Aim of the task: Exclude all pictures from your copy of the data below, which should otherwise match exactly.

[Stored data]

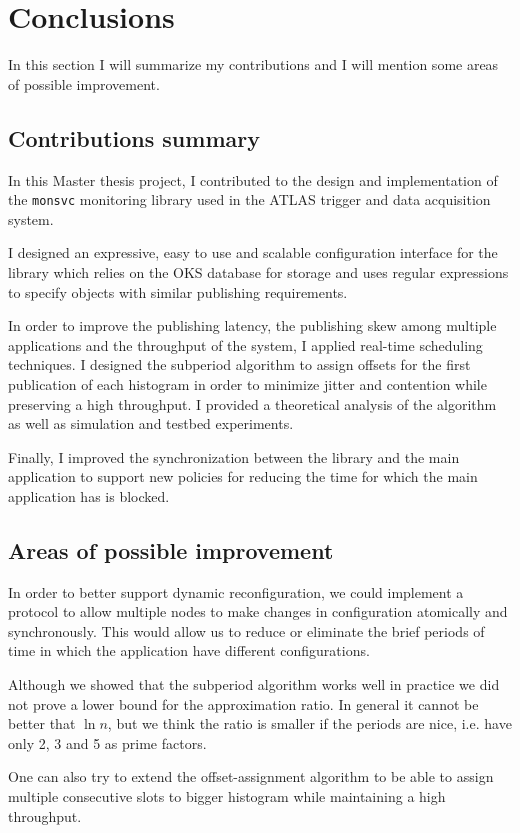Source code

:\chapter{Conclusions} %
\label{Capitolul6}


In this section I will summarize my contributions and I will mention some areas of possible improvement.

\section{Contributions summary}

In this Master thesis project, I contributed to the design and implementation of the {\tt monsvc} monitoring library used in the ATLAS trigger and data acquisition system.

I designed an expressive, easy to use and scalable configuration interface for the library which relies on the OKS \citep{jones1998oks} database for storage and uses regular expressions to specify objects with similar publishing requirements.

In order to improve the publishing latency, the publishing skew among multiple applications and the throughput of the system, I applied real-time scheduling techniques. I designed the subperiod algorithm to assign offsets for the first publication of each histogram in order to minimize jitter and contention while preserving a high throughput. I provided a theoretical analysis of the algorithm as well as simulation and testbed experiments.

Finally, I improved the synchronization between the library and the main application to support new policies for reducing the time for which the main application has is blocked.


\section{Areas of possible improvement}

In order to better support dynamic reconfiguration, we could implement a protocol to allow multiple nodes to make changes in configuration atomically and synchronously. This would allow us to reduce or eliminate the brief periods of time in which the application have different configurations.

Although we showed that the subperiod algorithm works well in practice we did not prove a lower bound for the approximation ratio. In general it cannot be better that $\ln n$, but we think the ratio is smaller if the periods are nice, i.e. have only 2, 3 and 5 as prime factors.

One can also try to extend the offset-assignment algorithm to be able to assign multiple consecutive slots to bigger histogram while maintaining a high throughput. 
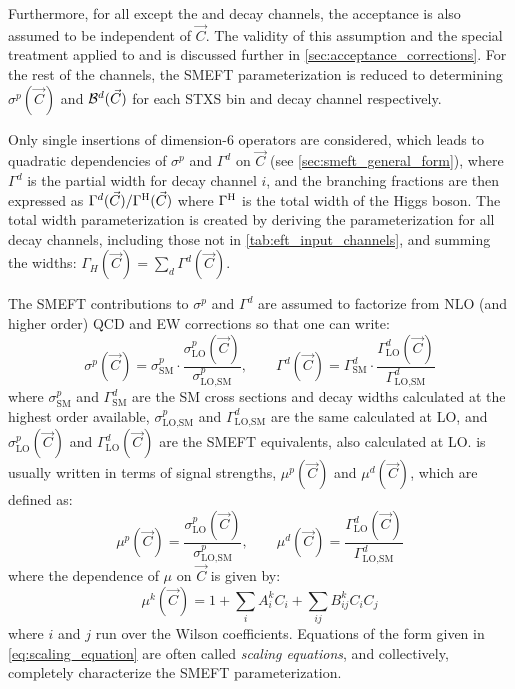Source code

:Furthermore, for all except the \Hfl and \Hlnulnu decay channels, the acceptance is also assumed to be independent of $\vec{C}$. The validity of this assumption and the special treatment applied to \Hfl and \Hlnulnu is discussed further in \cref{sec:acceptance_corrections}. For the rest of the channels, the SMEFT parameterization is reduced to determining $\sigma^p(\vec{C})$ and $\BR^d(\vec{C})$ for each STXS bin and decay channel respectively. 

Only single insertions of dimension-6 operators are considered, which leads to quadratic dependencies of $\sigma^p$ and $\Gamma^d$ on $\vec{C}$ (see \cref{sec:smeft_general_form}), where $\Gamma^d$ is the partial width for decay channel $i$, and the branching fractions are then expressed as $\Gamma^d(\vec{C}) / \Gamma^\PH(\vec{C})$ where $\Gamma^\PH$ is the total width of the Higgs boson. The total width parameterization is created by deriving the parameterization for all decay channels, including those not in \cref{tab:eft_input_channels}, and summing the widths: $\Gamma_H(\vec{C}) = \sum_d \Gamma^d(\vec{C})$. 

The SMEFT contributions to $\sigma^p$ and $\Gamma^d$ are assumed to factorize from NLO (and higher order) QCD and EW corrections so that one can write:
\begin{equation}
  \sigma^p(\vec{C}) = \sigma^p_{\text{SM}} \cdot \frac{\sigma^p_{\text{LO}}(\vec{C})}{\sigma^p_{\text{LO,SM}}}, \quad\quad \Gamma^d(\vec{C}) = \Gamma^d_{\text{SM}} \cdot \frac{\Gamma^d_{\text{LO}}(\vec{C})}{\Gamma^d_{\text{LO,SM}}}
  \label{eq:eft_nlo_lo_factorization}
\end{equation} 
where $\sigma^p_{\text{SM}}$ and $\Gamma^d_{\text{SM}}$ are the SM cross sections and decay widths calculated at the highest order available, $\sigma^p_{\text{LO,SM}}$ and $\Gamma^d_{\text{LO,SM}}$ are the same calculated at LO, and $\sigma^p_{\text{LO}}(\vec{C})$ and $\Gamma^d_{\text{LO}}(\vec{C})$ are the SMEFT equivalents, also calculated at LO.  is usually written in terms of signal strengths, $\mu^p(\vec{C})$ and $\mu^d(\vec{C})$, which are defined as:
\begin{equation}
  \mu^p(\vec{C}) = \frac{\sigma^p_{\text{LO}}(\vec{C})}{\sigma^p_{\text{LO,SM}}}, \quad\quad \mu^d(\vec{C}) = \frac{\Gamma^d_{\text{LO}}(\vec{C})}{\Gamma^d_{\text{LO,SM}}}
\end{equation}
where the dependence of $\mu$ on $\vec{C}$ is given by:
\begin{equation}
  \mu^k(\vec{C}) = 1 + \sum_i A_i^k C_i + \sum_{ij} B_{ij}^k C_i C_j
  \label{eq:scaling_equation}
\end{equation}
where $i$ and $j$ run over the Wilson coefficients. Equations of the form given in \cref{eq:scaling_equation} are often called \textit{scaling equations}, and collectively, completely characterize the SMEFT parameterization.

Response box:
Source code

:\chapter{Conclusions} %
\label{Capitolul6}


In this section I will summarize my contributions and I will mention some areas of possible improvement.

\section{Contributions summary}

In this Master thesis project, I contributed to the design and implementation of the {\tt monsvc} monitoring library used in the ATLAS trigger and data acquisition system.

I designed an expressive, easy to use and scalable configuration interface for the library which relies on the OKS \citep{jones1998oks} database for storage and uses regular expressions to specify objects with similar publishing requirements.

In order to improve the publishing latency, the publishing skew among multiple applications and the throughput of the system, I applied real-time scheduling techniques. I designed the subperiod algorithm to assign offsets for the first publication of each histogram in order to minimize jitter and contention while preserving a high throughput. I provided a theoretical analysis of the algorithm as well as simulation and testbed experiments.

Finally, I improved the synchronization between the library and the main application to support new policies for reducing the time for which the main application has is blocked.


\section{Areas of possible improvement}

In order to better support dynamic reconfiguration, we could implement a protocol to allow multiple nodes to make changes in configuration atomically and synchronously. This would allow us to reduce or eliminate the brief periods of time in which the application have different configurations.

Although we showed that the subperiod algorithm works well in practice we did not prove a lower bound for the approximation ratio. In general it cannot be better that $\ln n$, but we think the ratio is smaller if the periods are nice, i.e. have only 2, 3 and 5 as prime factors.

One can also try to extend the offset-assignment algorithm to be able to assign multiple consecutive slots to bigger histogram while maintaining a high throughput. 
Source code

:Furthermore, for all except the \Hfl and \Hlnulnu decay channels, the acceptance is also assumed to be independent of $\vec{C}$. The validity of this assumption and the special treatment applied to \Hfl and \Hlnulnu is discussed further in \cref{sec:acceptance_corrections}. For the rest of the channels, the SMEFT parameterization is reduced to determining $\sigma^p(\vec{C})$ and $\BR^d(\vec{C})$ for each STXS bin and decay channel respectively. 

Only single insertions of dimension-6 operators are considered, which leads to quadratic dependencies of $\sigma^p$ and $\Gamma^d$ on $\vec{C}$ (see \cref{sec:smeft_general_form}), where $\Gamma^d$ is the partial width for decay channel $i$, and the branching fractions are then expressed as $\Gamma^d(\vec{C}) / \Gamma^\PH(\vec{C})$ where $\Gamma^\PH$ is the total width of the Higgs boson. The total width parameterization is created by deriving the parameterization for all decay channels, including those not in \cref{tab:eft_input_channels}, and summing the widths: $\Gamma_H(\vec{C}) = \sum_d \Gamma^d(\vec{C})$. 

The SMEFT contributions to $\sigma^p$ and $\Gamma^d$ are assumed to factorize from NLO (and higher order) QCD and EW corrections so that one can write:
\begin{equation}
  \sigma^p(\vec{C}) = \sigma^p_{\text{SM}} \cdot \frac{\sigma^p_{\text{LO}}(\vec{C})}{\sigma^p_{\text{LO,SM}}}, \quad\quad \Gamma^d(\vec{C}) = \Gamma^d_{\text{SM}} \cdot \frac{\Gamma^d_{\text{LO}}(\vec{C})}{\Gamma^d_{\text{LO,SM}}}
  \label{eq:eft_nlo_lo_factorization}
\end{equation} 
where $\sigma^p_{\text{SM}}$ and $\Gamma^d_{\text{SM}}$ are the SM cross sections and decay widths calculated at the highest order available, $\sigma^p_{\text{LO,SM}}$ and $\Gamma^d_{\text{LO,SM}}$ are the same calculated at LO, and $\sigma^p_{\text{LO}}(\vec{C})$ and $\Gamma^d_{\text{LO}}(\vec{C})$ are the SMEFT equivalents, also calculated at LO.  is usually written in terms of signal strengths, $\mu^p(\vec{C})$ and $\mu^d(\vec{C})$, which are defined as:
\begin{equation}
  \mu^p(\vec{C}) = \frac{\sigma^p_{\text{LO}}(\vec{C})}{\sigma^p_{\text{LO,SM}}}, \quad\quad \mu^d(\vec{C}) = \frac{\Gamma^d_{\text{LO}}(\vec{C})}{\Gamma^d_{\text{LO,SM}}}
\end{equation}
where the dependence of $\mu$ on $\vec{C}$ is given by:
\begin{equation}
  \mu^k(\vec{C}) = 1 + \sum_i A_i^k C_i + \sum_{ij} B_{ij}^k C_i C_j
  \label{eq:scaling_equation}
\end{equation}
where $i$ and $j$ run over the Wilson coefficients. Equations of the form given in \cref{eq:scaling_equation} are often called \textit{scaling equations}, and collectively, completely characterize the SMEFT parameterization.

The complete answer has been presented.